WHAT YOU NEED TO DO >>
Work out how many lines of the material below contain the word "States", then write that number alone.

<<<<

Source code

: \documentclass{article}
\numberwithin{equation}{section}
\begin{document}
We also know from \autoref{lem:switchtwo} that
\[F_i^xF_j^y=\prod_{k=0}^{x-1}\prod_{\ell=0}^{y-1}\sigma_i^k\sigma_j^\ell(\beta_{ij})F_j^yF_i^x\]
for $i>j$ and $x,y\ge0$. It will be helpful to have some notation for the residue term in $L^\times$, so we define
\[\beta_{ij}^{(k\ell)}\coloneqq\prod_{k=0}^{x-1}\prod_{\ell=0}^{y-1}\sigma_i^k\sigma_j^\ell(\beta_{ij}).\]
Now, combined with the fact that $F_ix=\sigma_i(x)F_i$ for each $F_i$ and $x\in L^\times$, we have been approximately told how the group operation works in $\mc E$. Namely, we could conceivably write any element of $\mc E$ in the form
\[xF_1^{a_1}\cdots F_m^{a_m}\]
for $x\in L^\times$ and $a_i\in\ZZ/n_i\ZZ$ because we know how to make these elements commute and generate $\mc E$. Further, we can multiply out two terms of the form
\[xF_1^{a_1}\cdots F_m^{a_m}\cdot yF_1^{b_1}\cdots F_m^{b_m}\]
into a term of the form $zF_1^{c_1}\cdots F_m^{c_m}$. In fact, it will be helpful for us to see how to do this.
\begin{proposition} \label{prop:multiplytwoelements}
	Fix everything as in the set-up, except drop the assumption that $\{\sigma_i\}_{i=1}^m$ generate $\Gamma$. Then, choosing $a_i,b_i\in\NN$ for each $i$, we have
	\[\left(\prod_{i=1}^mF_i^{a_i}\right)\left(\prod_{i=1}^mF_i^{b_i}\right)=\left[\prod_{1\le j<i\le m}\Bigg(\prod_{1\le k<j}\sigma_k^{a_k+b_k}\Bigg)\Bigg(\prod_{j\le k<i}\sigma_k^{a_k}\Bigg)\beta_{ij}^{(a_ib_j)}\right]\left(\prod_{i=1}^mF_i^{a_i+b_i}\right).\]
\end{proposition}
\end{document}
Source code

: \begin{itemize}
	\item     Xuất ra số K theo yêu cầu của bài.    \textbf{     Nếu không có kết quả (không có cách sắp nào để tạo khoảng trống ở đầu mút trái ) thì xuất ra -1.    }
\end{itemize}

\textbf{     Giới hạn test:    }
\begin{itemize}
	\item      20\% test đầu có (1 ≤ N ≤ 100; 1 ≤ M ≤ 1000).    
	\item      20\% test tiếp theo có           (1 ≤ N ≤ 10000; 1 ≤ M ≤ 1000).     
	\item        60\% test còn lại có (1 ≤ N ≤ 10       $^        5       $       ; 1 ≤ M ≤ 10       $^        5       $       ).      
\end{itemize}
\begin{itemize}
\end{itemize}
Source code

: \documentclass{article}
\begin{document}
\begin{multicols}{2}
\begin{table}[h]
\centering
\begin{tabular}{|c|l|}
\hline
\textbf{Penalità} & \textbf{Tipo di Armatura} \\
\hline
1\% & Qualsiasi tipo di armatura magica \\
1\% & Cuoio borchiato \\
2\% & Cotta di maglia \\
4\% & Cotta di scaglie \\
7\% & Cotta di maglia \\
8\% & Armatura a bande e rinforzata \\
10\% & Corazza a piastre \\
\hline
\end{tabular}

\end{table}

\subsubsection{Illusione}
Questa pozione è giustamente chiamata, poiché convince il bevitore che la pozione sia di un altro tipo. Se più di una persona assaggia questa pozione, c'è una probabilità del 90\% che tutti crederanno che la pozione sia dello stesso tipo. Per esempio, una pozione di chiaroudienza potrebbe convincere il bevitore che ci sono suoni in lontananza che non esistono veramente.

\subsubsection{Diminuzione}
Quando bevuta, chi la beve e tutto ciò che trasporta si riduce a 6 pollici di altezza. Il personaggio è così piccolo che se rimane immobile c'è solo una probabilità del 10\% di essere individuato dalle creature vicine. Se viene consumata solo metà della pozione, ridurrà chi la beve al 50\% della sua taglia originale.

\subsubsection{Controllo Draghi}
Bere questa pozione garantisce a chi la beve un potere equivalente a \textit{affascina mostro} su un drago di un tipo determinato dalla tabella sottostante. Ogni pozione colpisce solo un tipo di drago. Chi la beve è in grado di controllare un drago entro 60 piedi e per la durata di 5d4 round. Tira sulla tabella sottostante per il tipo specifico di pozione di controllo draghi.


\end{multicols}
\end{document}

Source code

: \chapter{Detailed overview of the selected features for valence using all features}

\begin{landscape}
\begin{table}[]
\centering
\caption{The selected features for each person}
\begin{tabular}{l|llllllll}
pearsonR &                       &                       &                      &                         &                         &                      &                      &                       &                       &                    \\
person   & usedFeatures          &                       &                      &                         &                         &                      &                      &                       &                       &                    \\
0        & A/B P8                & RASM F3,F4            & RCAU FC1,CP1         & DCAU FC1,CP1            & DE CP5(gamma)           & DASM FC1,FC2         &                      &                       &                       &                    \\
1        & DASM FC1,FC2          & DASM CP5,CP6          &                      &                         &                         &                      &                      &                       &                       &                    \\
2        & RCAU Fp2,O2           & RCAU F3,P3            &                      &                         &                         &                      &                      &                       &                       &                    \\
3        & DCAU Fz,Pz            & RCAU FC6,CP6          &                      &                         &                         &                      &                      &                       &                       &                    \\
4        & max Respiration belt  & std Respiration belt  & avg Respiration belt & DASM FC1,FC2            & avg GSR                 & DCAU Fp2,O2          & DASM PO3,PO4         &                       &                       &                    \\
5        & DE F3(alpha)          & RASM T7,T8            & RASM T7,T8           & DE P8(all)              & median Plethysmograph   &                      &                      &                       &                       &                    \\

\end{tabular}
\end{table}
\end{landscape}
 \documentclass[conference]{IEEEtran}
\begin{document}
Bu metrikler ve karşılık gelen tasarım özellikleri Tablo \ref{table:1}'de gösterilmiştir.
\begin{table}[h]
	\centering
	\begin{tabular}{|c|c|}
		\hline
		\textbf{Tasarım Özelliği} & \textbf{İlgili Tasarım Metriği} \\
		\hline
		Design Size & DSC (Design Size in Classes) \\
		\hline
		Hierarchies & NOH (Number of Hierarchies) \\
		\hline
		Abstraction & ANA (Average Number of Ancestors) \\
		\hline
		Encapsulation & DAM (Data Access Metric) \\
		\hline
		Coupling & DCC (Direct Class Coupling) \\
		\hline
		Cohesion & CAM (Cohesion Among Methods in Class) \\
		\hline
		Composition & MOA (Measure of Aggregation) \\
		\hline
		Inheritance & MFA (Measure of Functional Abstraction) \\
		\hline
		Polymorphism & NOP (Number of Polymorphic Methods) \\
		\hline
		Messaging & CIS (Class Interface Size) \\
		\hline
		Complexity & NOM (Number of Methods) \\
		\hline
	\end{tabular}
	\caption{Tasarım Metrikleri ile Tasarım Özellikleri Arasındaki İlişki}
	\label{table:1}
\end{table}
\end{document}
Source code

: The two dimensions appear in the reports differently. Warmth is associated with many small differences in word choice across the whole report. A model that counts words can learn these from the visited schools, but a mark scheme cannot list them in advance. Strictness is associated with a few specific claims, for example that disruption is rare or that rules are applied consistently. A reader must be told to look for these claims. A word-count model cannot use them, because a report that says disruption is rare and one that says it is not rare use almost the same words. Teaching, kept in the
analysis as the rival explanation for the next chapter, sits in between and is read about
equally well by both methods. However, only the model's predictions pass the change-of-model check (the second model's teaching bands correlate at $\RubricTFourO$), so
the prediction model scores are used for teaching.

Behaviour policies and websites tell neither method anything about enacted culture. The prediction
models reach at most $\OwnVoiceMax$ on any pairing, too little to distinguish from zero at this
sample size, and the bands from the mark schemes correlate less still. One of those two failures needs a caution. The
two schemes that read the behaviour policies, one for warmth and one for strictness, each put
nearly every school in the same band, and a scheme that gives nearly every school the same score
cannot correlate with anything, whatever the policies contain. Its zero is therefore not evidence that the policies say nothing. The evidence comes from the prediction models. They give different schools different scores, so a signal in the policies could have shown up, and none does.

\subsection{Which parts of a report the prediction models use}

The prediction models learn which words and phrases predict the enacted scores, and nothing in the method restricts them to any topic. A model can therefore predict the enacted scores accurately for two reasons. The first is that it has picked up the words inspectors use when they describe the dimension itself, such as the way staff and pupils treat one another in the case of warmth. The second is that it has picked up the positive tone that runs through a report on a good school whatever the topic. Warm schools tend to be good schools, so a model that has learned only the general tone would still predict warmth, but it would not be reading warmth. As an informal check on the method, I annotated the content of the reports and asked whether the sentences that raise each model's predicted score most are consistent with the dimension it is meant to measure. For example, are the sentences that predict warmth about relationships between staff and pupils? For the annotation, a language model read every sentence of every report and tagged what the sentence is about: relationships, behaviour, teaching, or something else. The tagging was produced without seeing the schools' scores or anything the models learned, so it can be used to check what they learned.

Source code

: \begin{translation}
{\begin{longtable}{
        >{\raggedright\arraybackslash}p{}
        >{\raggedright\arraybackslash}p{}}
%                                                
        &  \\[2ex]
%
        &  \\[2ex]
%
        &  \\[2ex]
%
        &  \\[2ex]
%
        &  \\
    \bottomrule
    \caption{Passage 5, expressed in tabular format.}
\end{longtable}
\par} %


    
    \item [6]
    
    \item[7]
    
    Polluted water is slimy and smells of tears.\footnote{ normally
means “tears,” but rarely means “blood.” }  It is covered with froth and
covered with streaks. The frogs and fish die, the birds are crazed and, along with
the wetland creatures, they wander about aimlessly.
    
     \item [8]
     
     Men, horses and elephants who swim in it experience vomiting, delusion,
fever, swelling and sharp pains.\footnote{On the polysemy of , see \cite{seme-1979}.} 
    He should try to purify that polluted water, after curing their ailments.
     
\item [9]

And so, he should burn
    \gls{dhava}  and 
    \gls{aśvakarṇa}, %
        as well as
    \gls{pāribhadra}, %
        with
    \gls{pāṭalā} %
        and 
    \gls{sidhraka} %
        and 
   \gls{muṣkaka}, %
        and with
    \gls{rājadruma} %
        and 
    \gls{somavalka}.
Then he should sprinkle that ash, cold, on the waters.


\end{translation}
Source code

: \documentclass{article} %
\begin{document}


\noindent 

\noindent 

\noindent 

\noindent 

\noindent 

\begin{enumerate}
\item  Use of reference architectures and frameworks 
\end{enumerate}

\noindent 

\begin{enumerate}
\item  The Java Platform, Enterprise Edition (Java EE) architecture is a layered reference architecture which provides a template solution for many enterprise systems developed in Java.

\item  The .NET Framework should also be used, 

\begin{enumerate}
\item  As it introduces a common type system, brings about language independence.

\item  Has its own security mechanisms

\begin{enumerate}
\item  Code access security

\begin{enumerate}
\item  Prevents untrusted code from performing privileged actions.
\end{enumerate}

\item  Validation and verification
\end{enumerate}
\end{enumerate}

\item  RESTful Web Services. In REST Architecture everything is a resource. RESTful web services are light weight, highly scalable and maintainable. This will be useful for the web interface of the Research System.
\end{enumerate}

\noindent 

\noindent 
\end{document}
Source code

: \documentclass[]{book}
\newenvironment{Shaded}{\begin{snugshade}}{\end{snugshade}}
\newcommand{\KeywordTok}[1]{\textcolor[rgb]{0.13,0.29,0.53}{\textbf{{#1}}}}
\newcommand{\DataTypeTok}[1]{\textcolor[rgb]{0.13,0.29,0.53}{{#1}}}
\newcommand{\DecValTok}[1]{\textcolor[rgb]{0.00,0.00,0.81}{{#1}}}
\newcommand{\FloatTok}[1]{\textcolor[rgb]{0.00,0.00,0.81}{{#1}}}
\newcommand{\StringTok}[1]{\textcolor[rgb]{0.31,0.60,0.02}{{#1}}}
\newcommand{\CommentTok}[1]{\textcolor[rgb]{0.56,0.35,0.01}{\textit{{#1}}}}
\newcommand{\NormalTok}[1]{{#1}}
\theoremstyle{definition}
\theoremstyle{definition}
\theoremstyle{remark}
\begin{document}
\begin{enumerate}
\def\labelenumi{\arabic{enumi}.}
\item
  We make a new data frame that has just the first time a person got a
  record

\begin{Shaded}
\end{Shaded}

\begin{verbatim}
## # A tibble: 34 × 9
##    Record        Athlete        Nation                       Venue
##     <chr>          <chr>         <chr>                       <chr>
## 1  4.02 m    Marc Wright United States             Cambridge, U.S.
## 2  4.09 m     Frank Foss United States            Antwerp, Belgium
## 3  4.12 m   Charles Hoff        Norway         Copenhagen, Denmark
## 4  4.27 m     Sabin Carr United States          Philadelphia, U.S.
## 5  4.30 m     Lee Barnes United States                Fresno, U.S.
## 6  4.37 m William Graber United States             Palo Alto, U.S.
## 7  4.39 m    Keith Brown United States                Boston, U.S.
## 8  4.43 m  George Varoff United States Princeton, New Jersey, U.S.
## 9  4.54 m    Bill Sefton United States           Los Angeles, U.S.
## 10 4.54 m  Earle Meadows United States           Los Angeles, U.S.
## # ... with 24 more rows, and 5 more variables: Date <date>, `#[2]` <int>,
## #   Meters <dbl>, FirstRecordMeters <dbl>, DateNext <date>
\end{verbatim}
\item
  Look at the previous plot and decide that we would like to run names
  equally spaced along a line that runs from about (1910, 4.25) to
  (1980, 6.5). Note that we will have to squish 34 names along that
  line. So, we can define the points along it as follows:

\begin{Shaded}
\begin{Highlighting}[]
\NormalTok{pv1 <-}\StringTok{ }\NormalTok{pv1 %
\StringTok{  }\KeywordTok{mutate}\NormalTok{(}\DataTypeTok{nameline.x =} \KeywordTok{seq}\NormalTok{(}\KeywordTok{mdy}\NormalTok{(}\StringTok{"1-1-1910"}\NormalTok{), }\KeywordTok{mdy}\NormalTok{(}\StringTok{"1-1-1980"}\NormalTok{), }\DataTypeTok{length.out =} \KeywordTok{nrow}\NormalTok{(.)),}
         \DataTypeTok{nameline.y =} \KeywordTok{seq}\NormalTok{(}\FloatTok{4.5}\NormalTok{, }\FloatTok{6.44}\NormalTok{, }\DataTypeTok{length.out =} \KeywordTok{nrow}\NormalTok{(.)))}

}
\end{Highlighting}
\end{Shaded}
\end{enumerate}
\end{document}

>>>>

EXERCISE ANSWER >>
9